AG 004 Rectangular coordinates:

By William E. Steinman:

October 1, 2007:

 

In our last notes on rectangular coordinates, we found we could calculate the angle of inclination or slope of a line in our coordinate system.

 

Okay, it should be clear that if two lines are parallel, their slopes will be equal.

What is not so clear is that if two lines are perpendicular, the slope of one is the negative reciprocal of the other.

 

It would be easy to say that is intuitively obvious. Some math books do that, but it is not obvious to me. And I will not say it.

 

What are we really saying?

Take two lines, l₁ and l₂ that are perpendicular.

Let the slope of l₁ be m₁ and the slope of l₂ be m₂.

What the above statement asserts is that m₁ is equal to –1/m₂, or m₁m₂ = -1.

 

Can we prove that?

If this is mathematics, we ought to be able to prove it.

Let’s fetch out our old coordinate sketch and modify it a bit.

We can begin with a square that has two sides parallel to each axis.

Then we can connect the corners. The two connecting lines are perpendicular, and they create 4 right triangles with the corners of the square at points a, b, c, and d.

Let us select angles a and d as the angles of interest.

Then, by our assertion, the slope of line ac is equal to the negative reciprocal of line db.

The slope of the line ac is tan a = (c_x – d_x)/(d_y – a_y).

The slope of the line db is tan d = (b_x – a_x)/(d_y – a_y).

Since the line db is such that it really belongs to the second quadrant, the slope will be negative. So tan d = -(b_x – a_x)/(d_y – a_y).

 

 If our assertion is true, then (c_x – d_x)/(d_y – a_y) = - 1/-(b_x – a_x)/(d_y – a_y).

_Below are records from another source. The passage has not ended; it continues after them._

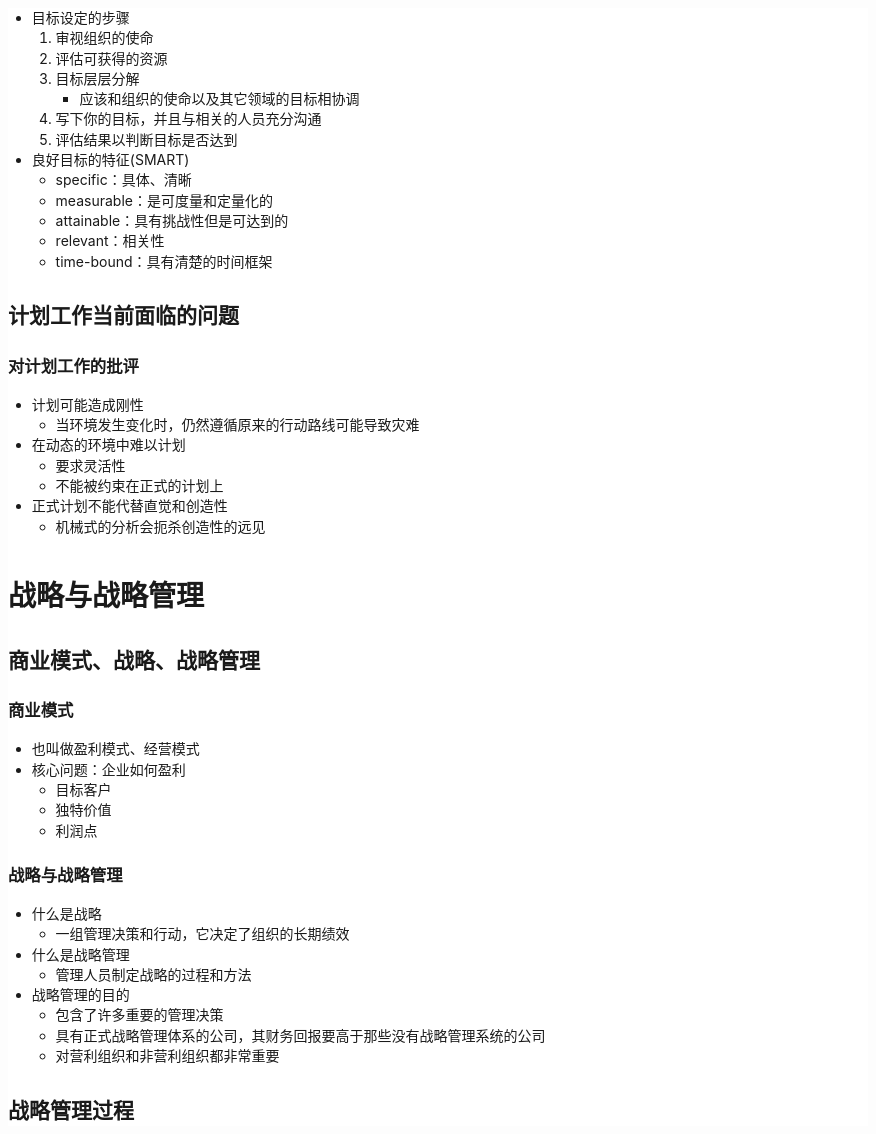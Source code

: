 - 目标设定的步骤
    1. 审视组织的使命
    2. 评估可获得的资源
    3. 目标层层分解
        - 应该和组织的使命以及其它领域的目标相协调
    4. 写下你的目标，并且与相关的人员充分沟通
    5. 评估结果以判断目标是否达到
- 良好目标的特征(SMART)
    - specific：具体、清晰
    - measurable：是可度量和定量化的
    - attainable：具有挑战性但是可达到的
    - relevant：相关性
    - time-bound：具有清楚的时间框架

## 计划工作当前面临的问题

### 对计划工作的批评

- 计划可能造成刚性
    - 当环境发生变化时，仍然遵循原来的行动路线可能导致灾难
- 在动态的环境中难以计划
    - 要求灵活性
    - 不能被约束在正式的计划上
- 正式计划不能代替直觉和创造性
    - 机械式的分析会扼杀创造性的远见

# 战略与战略管理

## 商业模式、战略、战略管理

### 商业模式

- 也叫做盈利模式、经营模式
- 核心问题：企业如何盈利
    - 目标客户
    - 独特价值
    - 利润点

### 战略与战略管理

- 什么是战略
    - 一组管理决策和行动，它决定了组织的长期绩效
- 什么是战略管理
    - 管理人员制定战略的过程和方法
- 战略管理的目的
    - 包含了许多重要的管理决策
    - 具有正式战略管理体系的公司，其财务回报要高于那些没有战略管理系统的公司
    - 对营利组织和非营利组织都非常重要

## 战略管理过程
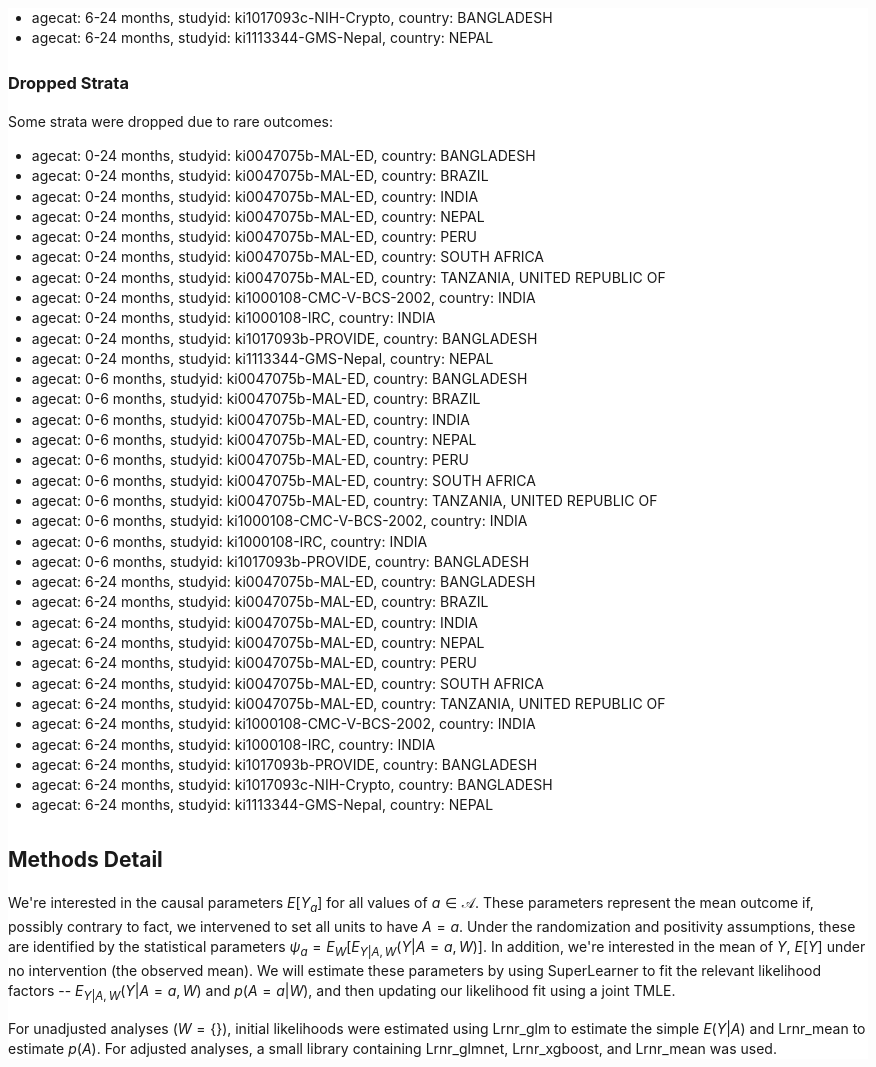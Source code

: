 * agecat: 6-24 months, studyid: ki1017093c-NIH-Crypto, country: BANGLADESH
* agecat: 6-24 months, studyid: ki1113344-GMS-Nepal, country: NEPAL

### Dropped Strata

Some strata were dropped due to rare outcomes:

* agecat: 0-24 months, studyid: ki0047075b-MAL-ED, country: BANGLADESH
* agecat: 0-24 months, studyid: ki0047075b-MAL-ED, country: BRAZIL
* agecat: 0-24 months, studyid: ki0047075b-MAL-ED, country: INDIA
* agecat: 0-24 months, studyid: ki0047075b-MAL-ED, country: NEPAL
* agecat: 0-24 months, studyid: ki0047075b-MAL-ED, country: PERU
* agecat: 0-24 months, studyid: ki0047075b-MAL-ED, country: SOUTH AFRICA
* agecat: 0-24 months, studyid: ki0047075b-MAL-ED, country: TANZANIA, UNITED REPUBLIC OF
* agecat: 0-24 months, studyid: ki1000108-CMC-V-BCS-2002, country: INDIA
* agecat: 0-24 months, studyid: ki1000108-IRC, country: INDIA
* agecat: 0-24 months, studyid: ki1017093b-PROVIDE, country: BANGLADESH
* agecat: 0-24 months, studyid: ki1113344-GMS-Nepal, country: NEPAL
* agecat: 0-6 months, studyid: ki0047075b-MAL-ED, country: BANGLADESH
* agecat: 0-6 months, studyid: ki0047075b-MAL-ED, country: BRAZIL
* agecat: 0-6 months, studyid: ki0047075b-MAL-ED, country: INDIA
* agecat: 0-6 months, studyid: ki0047075b-MAL-ED, country: NEPAL
* agecat: 0-6 months, studyid: ki0047075b-MAL-ED, country: PERU
* agecat: 0-6 months, studyid: ki0047075b-MAL-ED, country: SOUTH AFRICA
* agecat: 0-6 months, studyid: ki0047075b-MAL-ED, country: TANZANIA, UNITED REPUBLIC OF
* agecat: 0-6 months, studyid: ki1000108-CMC-V-BCS-2002, country: INDIA
* agecat: 0-6 months, studyid: ki1000108-IRC, country: INDIA
* agecat: 0-6 months, studyid: ki1017093b-PROVIDE, country: BANGLADESH
* agecat: 6-24 months, studyid: ki0047075b-MAL-ED, country: BANGLADESH
* agecat: 6-24 months, studyid: ki0047075b-MAL-ED, country: BRAZIL
* agecat: 6-24 months, studyid: ki0047075b-MAL-ED, country: INDIA
* agecat: 6-24 months, studyid: ki0047075b-MAL-ED, country: NEPAL
* agecat: 6-24 months, studyid: ki0047075b-MAL-ED, country: PERU
* agecat: 6-24 months, studyid: ki0047075b-MAL-ED, country: SOUTH AFRICA
* agecat: 6-24 months, studyid: ki0047075b-MAL-ED, country: TANZANIA, UNITED REPUBLIC OF
* agecat: 6-24 months, studyid: ki1000108-CMC-V-BCS-2002, country: INDIA
* agecat: 6-24 months, studyid: ki1000108-IRC, country: INDIA
* agecat: 6-24 months, studyid: ki1017093b-PROVIDE, country: BANGLADESH
* agecat: 6-24 months, studyid: ki1017093c-NIH-Crypto, country: BANGLADESH
* agecat: 6-24 months, studyid: ki1113344-GMS-Nepal, country: NEPAL

## Methods Detail

We're interested in the causal parameters $E[Y_a]$ for all values of $a \in \mathcal{A}$. These parameters represent the mean outcome if, possibly contrary to fact, we intervened to set all units to have $A=a$. Under the randomization and positivity assumptions, these are identified by the statistical parameters $\psi_a=E_W[E_{Y|A,W}(Y|A=a,W)]$.  In addition, we're interested in the mean of $Y$, $E[Y]$ under no intervention (the observed mean). We will estimate these parameters by using SuperLearner to fit the relevant likelihood factors -- $E_{Y|A,W}(Y|A=a,W)$ and $p(A=a|W)$, and then updating our likelihood fit using a joint TMLE.

For unadjusted analyses ($W=\{\}$), initial likelihoods were estimated using Lrnr_glm to estimate the simple $E(Y|A)$ and Lrnr_mean to estimate $p(A)$. For adjusted analyses, a small library containing Lrnr_glmnet, Lrnr_xgboost, and Lrnr_mean was used.
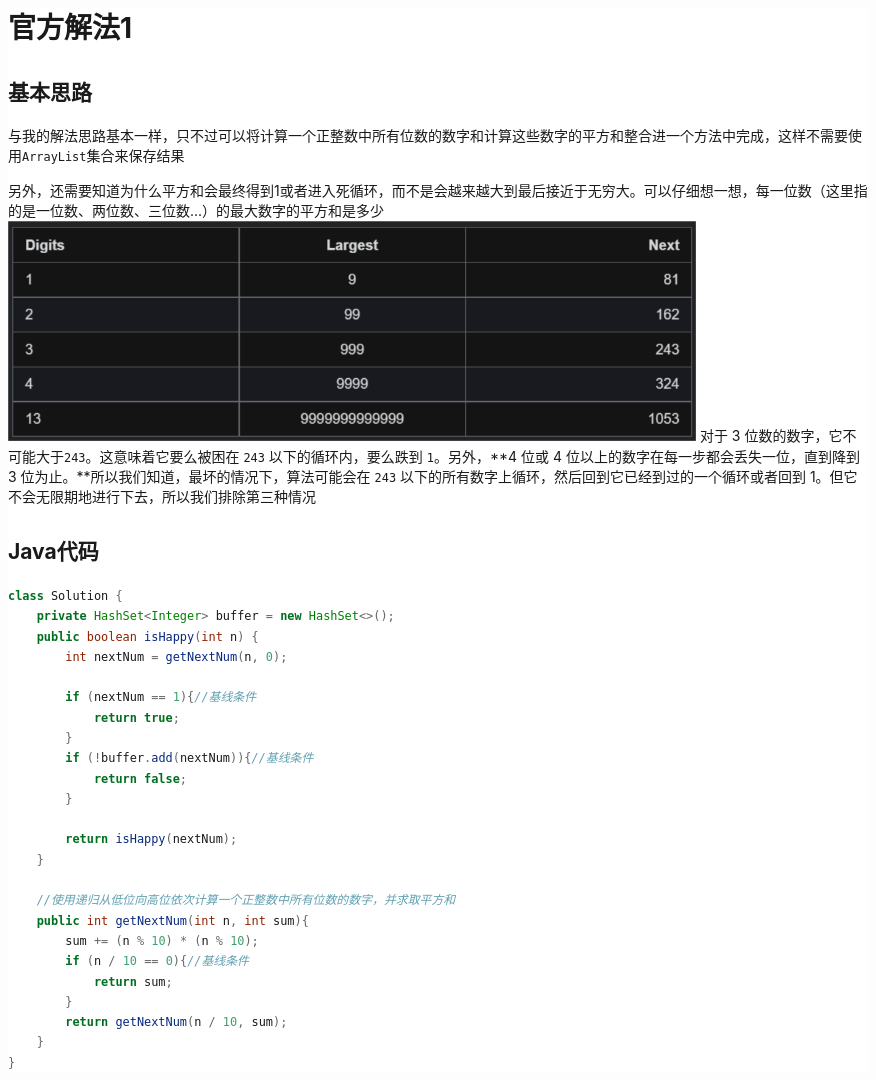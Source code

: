 # 官方解法1

## 基本思路
与我的解法思路基本一样，只不过可以将计算一个正整数中所有位数的数字和计算这些数字的平方和整合进一个方法中完成，这样不需要使用`ArrayList`集合来保存结果

另外，还需要知道为什么平方和会最终得到1或者进入死循环，而不是会越来越大到最后接近于无穷大。可以仔细想一想，每一位数（这里指的是一位数、两位数、三位数...）的最大数字的平方和是多少
<img src="../Pictures/0202. 快乐数.png" width="80%"/>
对于 3 位数的数字，它不可能大于`243`。这意味着它要么被困在 `243` 以下的循环内，要么跌到 `1`。另外，**4 位或 4 位以上的数字在每一步都会丢失一位，直到降到 3 位为止。**所以我们知道，最坏的情况下，算法可能会在 `243` 以下的所有数字上循环，然后回到它已经到过的一个循环或者回到 1。但它不会无限期地进行下去，所以我们排除第三种情况

## Java代码
```java
class Solution {
    private HashSet<Integer> buffer = new HashSet<>();
    public boolean isHappy(int n) {
        int nextNum = getNextNum(n, 0);

        if (nextNum == 1){//基线条件
            return true;
        }
        if (!buffer.add(nextNum)){//基线条件
            return false;
        }

        return isHappy(nextNum);
    }

    //使用递归从低位向高位依次计算一个正整数中所有位数的数字，并求取平方和
    public int getNextNum(int n, int sum){
        sum += (n % 10) * (n % 10);
        if (n / 10 == 0){//基线条件
            return sum;
        }
        return getNextNum(n / 10, sum);
    }
}
```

Or, (c_x – d_x)/(d_y – a_y) . -(d_y – a_y)/ (b_x – a_x) = -1

Or (c_x – d_x)/ -(b_x – a_x) = -1.

However, a look at our diagram reveals that b_x is the same as c_x and a_x is the same as d_x.

So we get -1 = -1

 

There is probably an easier way to prove this, but this worked okay.

 

Intersecting lines:

The angle measured in a positive direction between line l₁ with slope = m₁ to line l₂ with slope m₂ is the angle whose tangent is:

 

(m₂ – m₁)/(1 + m₂m₁)

Use this sketch to prove that statement.

 

< c = < a + < b

or < a = < c - < b

tan < a = tan (< c - < b) = (tan < c – tan < b)/(1 + tan < c . tan < b)

= (m₂ – m₁)/(1 + m₂m₁)

 

Okay?

 

We can also find the area of any polygon whose vertices are given.

For sure, it is easier if we choose our polygon to be a triangle.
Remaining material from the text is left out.